*** Opening Excerpted data ***

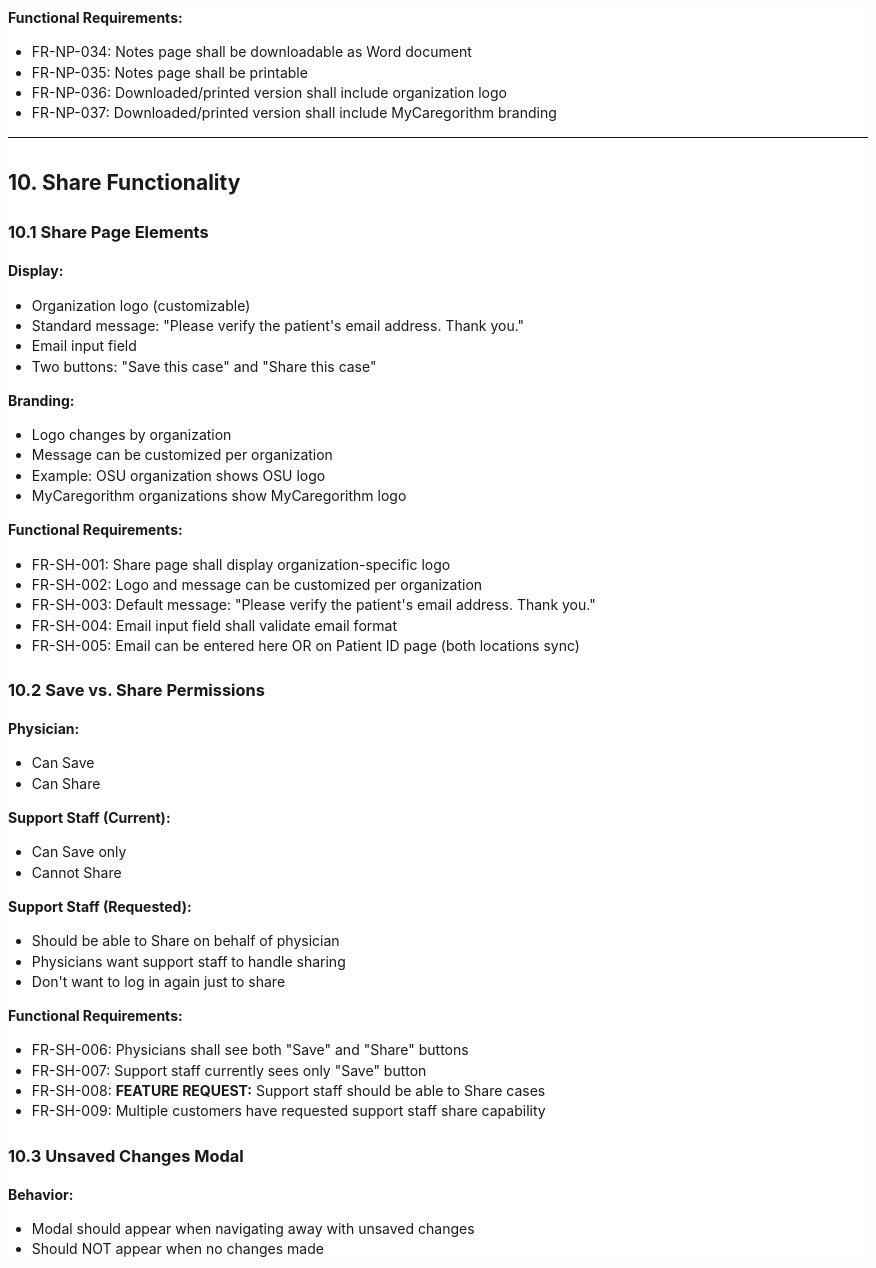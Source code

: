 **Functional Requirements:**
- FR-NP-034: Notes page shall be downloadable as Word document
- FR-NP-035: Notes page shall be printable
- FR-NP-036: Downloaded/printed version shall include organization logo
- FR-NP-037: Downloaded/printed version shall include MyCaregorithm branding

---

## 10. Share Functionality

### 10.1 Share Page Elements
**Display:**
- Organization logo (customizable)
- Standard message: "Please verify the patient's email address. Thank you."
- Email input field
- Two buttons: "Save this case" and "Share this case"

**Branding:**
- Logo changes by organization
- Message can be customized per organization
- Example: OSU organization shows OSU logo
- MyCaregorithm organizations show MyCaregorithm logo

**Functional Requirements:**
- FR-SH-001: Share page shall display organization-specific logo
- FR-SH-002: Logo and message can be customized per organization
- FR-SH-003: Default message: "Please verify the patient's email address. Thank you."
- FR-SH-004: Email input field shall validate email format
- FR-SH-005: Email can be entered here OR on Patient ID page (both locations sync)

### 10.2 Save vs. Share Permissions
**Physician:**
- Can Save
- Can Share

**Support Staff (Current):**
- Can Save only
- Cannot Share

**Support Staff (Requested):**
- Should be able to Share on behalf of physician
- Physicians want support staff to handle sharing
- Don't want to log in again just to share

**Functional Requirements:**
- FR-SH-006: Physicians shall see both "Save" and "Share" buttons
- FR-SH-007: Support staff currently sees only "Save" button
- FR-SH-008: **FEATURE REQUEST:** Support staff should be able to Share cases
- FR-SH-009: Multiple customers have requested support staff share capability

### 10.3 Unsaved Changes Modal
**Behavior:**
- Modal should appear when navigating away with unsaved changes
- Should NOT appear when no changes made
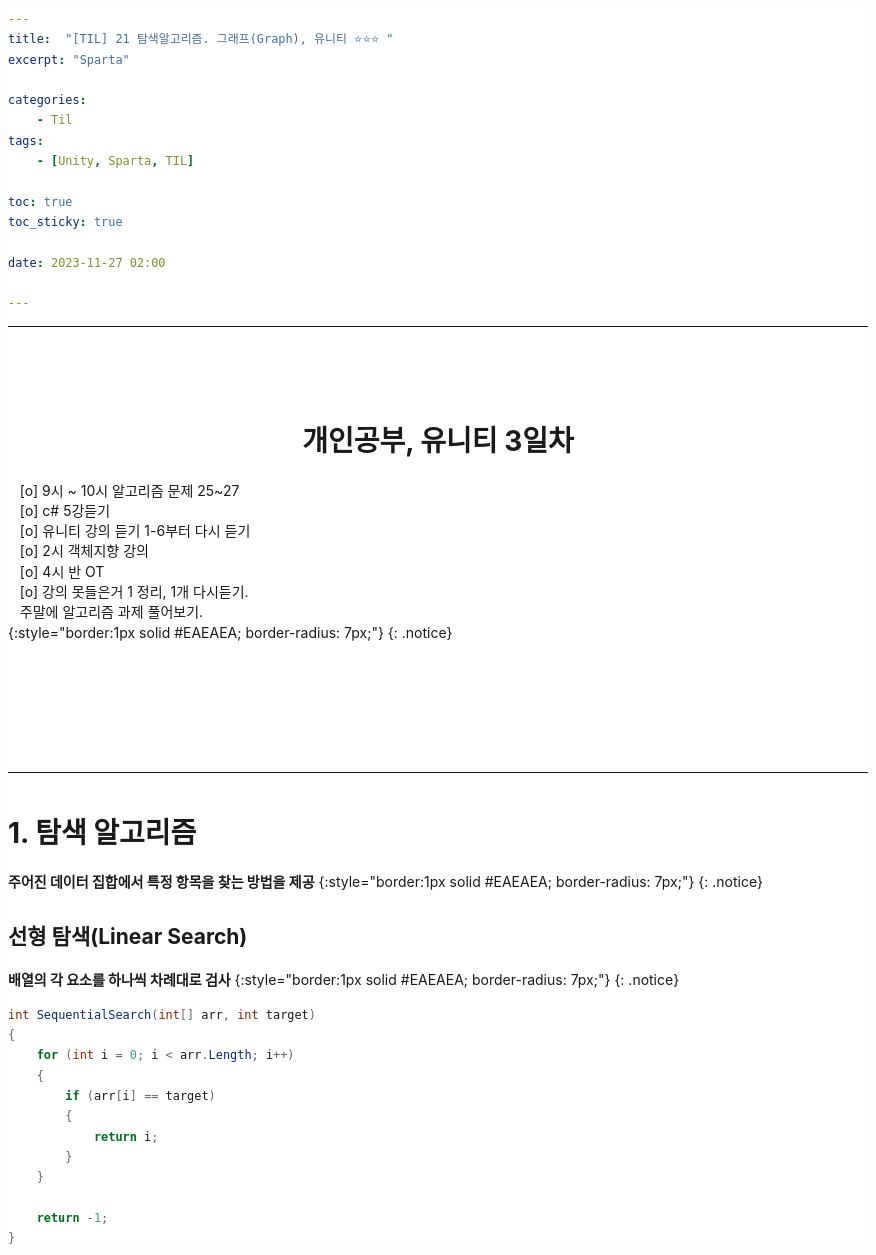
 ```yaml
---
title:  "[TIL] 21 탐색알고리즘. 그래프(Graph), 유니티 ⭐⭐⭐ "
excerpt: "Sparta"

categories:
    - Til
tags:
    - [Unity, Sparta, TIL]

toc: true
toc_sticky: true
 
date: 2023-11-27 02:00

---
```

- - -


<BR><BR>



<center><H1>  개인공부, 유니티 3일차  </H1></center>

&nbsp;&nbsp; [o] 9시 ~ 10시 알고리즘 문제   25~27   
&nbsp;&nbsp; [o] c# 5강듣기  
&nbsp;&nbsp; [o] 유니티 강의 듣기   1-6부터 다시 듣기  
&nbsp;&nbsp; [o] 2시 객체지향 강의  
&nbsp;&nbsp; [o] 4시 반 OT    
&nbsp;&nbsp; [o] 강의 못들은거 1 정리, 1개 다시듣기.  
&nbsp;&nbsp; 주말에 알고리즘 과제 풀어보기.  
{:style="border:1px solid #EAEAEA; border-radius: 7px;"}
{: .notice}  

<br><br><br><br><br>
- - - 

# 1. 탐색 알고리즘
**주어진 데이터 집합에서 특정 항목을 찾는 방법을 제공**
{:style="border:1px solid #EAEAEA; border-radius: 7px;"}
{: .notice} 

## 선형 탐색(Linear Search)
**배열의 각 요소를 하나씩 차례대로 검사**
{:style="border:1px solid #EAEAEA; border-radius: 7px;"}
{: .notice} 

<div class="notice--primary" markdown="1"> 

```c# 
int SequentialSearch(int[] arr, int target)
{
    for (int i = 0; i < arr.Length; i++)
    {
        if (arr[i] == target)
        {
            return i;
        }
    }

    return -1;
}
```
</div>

*** Closing Excerpted data ***
*** Opening Excerpted data ***

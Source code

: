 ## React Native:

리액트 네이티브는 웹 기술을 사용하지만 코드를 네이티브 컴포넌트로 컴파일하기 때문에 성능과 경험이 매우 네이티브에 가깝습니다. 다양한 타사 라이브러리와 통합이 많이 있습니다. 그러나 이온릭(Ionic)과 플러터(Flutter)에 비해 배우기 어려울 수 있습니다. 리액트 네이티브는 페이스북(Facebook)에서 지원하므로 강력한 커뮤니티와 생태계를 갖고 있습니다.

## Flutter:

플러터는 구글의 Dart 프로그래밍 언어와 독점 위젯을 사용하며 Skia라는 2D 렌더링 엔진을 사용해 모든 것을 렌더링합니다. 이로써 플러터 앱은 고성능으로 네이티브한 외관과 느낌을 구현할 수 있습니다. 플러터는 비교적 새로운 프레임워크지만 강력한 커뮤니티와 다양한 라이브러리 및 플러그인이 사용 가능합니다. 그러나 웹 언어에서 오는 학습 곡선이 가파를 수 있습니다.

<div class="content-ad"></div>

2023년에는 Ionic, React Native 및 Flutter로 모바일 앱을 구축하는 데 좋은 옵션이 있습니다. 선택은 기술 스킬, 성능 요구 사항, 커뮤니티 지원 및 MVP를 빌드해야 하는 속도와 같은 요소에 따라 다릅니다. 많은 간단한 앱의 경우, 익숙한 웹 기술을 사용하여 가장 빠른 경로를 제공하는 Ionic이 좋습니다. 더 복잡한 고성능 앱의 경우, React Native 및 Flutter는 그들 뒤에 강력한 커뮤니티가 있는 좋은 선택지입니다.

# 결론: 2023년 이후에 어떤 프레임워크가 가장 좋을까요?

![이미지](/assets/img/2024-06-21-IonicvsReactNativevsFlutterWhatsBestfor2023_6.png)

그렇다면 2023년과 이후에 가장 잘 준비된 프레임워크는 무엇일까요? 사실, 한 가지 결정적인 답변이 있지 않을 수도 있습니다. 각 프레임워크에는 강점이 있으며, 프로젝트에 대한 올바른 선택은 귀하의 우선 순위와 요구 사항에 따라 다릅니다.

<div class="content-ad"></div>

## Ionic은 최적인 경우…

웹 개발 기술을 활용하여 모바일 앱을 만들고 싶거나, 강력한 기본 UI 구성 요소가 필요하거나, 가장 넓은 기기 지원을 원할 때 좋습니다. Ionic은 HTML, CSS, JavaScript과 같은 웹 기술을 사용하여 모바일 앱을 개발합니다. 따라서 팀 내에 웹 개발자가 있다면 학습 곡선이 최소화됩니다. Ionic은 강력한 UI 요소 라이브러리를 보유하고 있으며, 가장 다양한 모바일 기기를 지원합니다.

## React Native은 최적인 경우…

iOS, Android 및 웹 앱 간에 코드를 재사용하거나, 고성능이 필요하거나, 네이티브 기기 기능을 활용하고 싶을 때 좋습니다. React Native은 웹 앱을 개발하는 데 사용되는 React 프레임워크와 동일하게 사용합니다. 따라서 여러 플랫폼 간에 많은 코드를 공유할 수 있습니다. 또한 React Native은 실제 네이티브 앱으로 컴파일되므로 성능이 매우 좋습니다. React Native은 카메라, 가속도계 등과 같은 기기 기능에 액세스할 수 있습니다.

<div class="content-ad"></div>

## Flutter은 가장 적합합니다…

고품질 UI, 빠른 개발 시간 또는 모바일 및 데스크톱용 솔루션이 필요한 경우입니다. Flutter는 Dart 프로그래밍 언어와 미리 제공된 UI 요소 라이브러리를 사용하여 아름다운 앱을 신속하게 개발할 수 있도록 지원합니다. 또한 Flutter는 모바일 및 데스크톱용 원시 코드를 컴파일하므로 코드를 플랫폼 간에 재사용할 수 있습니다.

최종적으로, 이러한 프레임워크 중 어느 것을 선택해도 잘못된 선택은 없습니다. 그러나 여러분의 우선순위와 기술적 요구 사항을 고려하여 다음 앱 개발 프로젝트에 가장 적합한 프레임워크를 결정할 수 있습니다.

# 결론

*** Closing Excerpted data ***

§ Task brief
Your reply should be the number of lines in the entries that contain "Downloaded", nothing more.

§ Answer to the problem
2